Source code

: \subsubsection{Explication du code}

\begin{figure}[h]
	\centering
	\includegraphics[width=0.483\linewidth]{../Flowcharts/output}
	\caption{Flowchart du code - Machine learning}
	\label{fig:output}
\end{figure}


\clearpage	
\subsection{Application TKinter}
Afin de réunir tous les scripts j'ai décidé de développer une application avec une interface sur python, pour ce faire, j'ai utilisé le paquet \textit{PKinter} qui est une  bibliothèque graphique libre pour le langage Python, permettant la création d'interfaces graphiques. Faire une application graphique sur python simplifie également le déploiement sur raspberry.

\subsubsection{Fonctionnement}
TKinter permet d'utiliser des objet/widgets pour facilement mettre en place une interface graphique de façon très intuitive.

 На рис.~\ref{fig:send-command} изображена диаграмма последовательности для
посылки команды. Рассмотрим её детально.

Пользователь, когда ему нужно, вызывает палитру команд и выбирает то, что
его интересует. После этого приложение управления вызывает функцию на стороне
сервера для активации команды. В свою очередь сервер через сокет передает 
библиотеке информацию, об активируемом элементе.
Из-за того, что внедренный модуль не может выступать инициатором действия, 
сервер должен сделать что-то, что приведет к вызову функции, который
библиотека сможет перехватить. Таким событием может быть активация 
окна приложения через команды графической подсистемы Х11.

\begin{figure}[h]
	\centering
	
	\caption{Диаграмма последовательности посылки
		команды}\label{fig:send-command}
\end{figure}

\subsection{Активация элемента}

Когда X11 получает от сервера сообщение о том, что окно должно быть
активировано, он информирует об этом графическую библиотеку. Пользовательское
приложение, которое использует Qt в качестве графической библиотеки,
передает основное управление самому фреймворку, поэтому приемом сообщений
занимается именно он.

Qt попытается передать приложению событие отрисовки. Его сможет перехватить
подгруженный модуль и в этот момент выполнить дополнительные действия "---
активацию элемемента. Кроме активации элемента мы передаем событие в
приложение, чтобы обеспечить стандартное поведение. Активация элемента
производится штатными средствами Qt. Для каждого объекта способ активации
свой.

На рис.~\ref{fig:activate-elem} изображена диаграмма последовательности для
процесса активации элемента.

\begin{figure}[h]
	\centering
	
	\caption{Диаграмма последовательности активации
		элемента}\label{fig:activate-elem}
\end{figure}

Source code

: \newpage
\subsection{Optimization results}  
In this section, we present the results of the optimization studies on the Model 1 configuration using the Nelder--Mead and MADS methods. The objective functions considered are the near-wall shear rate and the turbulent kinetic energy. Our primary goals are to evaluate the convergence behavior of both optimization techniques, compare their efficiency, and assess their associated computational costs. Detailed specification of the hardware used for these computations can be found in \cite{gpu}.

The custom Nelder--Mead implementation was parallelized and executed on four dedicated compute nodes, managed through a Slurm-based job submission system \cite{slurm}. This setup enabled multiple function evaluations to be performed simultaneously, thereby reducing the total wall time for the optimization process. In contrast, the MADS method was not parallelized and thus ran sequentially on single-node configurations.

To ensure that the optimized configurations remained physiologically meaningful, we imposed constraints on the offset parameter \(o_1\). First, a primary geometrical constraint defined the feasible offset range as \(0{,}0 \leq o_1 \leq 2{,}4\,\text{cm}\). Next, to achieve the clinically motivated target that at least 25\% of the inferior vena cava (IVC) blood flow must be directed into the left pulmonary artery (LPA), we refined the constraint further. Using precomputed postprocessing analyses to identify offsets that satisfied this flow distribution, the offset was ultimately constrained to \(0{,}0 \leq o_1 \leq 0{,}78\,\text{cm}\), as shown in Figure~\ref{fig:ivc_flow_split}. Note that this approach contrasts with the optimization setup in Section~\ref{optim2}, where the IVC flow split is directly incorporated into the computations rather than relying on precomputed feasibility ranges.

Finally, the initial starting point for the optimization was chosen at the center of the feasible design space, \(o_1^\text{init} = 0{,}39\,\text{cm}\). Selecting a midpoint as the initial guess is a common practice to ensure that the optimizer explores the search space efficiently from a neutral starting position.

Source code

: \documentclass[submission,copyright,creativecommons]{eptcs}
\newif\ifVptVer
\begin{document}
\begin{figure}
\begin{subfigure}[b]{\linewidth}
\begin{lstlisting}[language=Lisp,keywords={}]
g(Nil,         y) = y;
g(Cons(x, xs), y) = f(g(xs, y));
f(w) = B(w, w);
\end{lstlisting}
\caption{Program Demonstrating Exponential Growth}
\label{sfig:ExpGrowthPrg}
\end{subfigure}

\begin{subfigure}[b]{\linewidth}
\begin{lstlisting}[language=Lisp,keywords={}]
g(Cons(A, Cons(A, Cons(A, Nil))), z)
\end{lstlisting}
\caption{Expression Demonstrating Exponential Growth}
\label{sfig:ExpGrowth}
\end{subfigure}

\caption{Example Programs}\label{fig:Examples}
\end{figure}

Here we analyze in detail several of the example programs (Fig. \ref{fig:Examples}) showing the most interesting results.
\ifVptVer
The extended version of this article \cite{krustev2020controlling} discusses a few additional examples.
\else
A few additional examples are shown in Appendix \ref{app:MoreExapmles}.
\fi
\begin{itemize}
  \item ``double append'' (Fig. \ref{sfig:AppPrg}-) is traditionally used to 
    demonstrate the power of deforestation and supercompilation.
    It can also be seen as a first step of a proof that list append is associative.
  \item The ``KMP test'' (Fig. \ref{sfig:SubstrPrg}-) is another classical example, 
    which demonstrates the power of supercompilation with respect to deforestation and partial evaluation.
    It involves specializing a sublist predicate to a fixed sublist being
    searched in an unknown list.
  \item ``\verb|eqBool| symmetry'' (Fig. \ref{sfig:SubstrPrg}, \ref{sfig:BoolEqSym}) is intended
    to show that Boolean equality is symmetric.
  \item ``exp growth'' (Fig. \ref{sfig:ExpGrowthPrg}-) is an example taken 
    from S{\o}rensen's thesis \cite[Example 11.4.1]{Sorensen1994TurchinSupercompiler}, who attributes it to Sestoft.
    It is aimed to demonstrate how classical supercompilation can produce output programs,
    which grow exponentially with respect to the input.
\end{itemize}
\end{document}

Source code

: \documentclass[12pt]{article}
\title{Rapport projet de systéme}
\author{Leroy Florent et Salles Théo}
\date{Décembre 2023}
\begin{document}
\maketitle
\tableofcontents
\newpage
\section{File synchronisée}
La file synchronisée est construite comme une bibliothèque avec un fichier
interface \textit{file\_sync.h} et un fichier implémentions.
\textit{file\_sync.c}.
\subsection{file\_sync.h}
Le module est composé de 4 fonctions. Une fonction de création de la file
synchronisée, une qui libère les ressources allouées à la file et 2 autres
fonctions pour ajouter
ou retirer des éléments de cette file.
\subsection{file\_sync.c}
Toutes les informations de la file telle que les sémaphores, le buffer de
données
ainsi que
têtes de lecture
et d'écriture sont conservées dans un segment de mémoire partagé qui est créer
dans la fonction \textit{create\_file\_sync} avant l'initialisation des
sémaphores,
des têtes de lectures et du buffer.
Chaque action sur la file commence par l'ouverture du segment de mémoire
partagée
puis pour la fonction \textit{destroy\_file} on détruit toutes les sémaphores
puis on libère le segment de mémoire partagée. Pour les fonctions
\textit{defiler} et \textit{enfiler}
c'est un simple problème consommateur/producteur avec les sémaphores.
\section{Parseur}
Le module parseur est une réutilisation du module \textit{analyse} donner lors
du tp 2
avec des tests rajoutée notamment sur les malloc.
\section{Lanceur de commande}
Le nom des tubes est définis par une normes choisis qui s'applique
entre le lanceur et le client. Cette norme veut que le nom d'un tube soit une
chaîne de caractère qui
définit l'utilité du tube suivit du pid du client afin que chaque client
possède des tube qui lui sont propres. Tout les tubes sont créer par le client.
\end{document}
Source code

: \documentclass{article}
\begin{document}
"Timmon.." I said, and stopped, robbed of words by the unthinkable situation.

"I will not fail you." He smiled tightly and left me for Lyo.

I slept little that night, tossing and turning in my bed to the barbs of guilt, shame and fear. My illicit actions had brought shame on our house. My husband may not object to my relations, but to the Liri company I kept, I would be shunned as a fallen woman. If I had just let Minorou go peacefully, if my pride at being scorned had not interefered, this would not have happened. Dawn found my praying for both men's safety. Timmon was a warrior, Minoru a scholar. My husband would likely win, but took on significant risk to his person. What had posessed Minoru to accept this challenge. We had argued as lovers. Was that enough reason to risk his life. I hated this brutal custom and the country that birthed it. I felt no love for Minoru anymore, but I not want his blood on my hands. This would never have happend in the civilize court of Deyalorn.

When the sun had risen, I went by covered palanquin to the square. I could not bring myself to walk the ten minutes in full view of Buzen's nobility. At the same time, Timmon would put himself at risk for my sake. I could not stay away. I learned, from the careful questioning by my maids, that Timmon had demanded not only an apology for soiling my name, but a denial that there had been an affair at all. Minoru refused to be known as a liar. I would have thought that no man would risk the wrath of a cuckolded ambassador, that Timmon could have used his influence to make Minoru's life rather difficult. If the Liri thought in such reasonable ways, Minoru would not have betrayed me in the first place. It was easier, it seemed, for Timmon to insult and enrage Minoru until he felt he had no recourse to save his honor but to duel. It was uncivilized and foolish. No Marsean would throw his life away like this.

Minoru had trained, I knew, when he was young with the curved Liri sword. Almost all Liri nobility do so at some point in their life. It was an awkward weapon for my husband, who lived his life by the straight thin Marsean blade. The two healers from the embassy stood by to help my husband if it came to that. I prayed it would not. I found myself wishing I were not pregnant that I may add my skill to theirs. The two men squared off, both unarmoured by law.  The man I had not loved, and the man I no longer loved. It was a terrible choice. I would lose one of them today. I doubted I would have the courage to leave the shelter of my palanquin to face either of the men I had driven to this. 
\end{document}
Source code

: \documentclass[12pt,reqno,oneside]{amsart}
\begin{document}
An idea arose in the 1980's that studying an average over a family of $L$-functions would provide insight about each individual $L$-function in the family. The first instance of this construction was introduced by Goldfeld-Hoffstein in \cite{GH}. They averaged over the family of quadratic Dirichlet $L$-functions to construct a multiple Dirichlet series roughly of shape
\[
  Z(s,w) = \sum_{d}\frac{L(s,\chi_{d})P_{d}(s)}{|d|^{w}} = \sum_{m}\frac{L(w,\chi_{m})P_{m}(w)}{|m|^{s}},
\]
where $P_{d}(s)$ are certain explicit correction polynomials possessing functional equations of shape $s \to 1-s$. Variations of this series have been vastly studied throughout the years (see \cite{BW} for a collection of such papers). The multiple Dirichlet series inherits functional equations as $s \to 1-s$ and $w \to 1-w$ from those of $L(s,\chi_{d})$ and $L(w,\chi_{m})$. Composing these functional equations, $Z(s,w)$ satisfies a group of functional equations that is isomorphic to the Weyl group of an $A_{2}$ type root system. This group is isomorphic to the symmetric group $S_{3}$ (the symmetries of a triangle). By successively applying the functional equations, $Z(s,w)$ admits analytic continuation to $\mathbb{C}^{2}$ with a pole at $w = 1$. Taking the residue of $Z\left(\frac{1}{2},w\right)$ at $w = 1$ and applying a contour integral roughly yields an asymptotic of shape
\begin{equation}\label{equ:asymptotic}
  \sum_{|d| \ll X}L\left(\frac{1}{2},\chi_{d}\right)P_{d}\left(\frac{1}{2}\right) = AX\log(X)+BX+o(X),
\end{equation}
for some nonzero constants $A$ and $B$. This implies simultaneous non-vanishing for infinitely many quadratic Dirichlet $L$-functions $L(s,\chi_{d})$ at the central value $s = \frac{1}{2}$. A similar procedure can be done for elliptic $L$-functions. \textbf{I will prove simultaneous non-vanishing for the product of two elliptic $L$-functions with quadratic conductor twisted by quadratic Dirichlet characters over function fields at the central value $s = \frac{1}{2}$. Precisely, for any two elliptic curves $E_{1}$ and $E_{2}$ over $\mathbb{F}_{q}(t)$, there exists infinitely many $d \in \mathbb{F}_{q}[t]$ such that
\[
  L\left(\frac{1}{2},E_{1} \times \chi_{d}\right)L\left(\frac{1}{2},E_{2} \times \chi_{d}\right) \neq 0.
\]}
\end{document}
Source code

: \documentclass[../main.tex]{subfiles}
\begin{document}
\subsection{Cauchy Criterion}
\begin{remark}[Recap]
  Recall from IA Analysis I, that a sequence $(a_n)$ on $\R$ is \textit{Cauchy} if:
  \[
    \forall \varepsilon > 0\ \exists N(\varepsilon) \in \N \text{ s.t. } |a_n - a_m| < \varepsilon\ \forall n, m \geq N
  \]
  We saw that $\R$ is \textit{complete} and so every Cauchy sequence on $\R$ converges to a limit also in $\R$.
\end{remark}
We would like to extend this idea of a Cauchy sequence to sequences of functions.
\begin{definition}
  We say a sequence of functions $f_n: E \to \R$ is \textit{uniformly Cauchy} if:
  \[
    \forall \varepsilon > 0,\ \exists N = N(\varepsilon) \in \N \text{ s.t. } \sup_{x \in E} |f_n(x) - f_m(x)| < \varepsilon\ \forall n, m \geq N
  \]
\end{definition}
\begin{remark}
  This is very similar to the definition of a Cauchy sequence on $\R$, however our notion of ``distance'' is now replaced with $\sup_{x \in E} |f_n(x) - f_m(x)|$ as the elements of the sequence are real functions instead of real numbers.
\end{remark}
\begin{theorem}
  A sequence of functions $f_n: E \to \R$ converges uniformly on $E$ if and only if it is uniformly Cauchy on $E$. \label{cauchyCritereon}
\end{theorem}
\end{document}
***
## Task brief
Scan the records above for the word "forall". Copy each line that has it.

## Result of the exercise
    \forall \varepsilon > 0\ \exists N(\varepsilon) \in \N \text{ s.t. } |a_n - a_m| < \varepsilon\ \forall n, m \geq N
    \forall \varepsilon > 0,\ \exists N = N(\varepsilon) \in \N \text{ s.t. } \sup_{x \in E} |f_n(x) - f_m(x)| < \varepsilon\ \forall n, m \geq N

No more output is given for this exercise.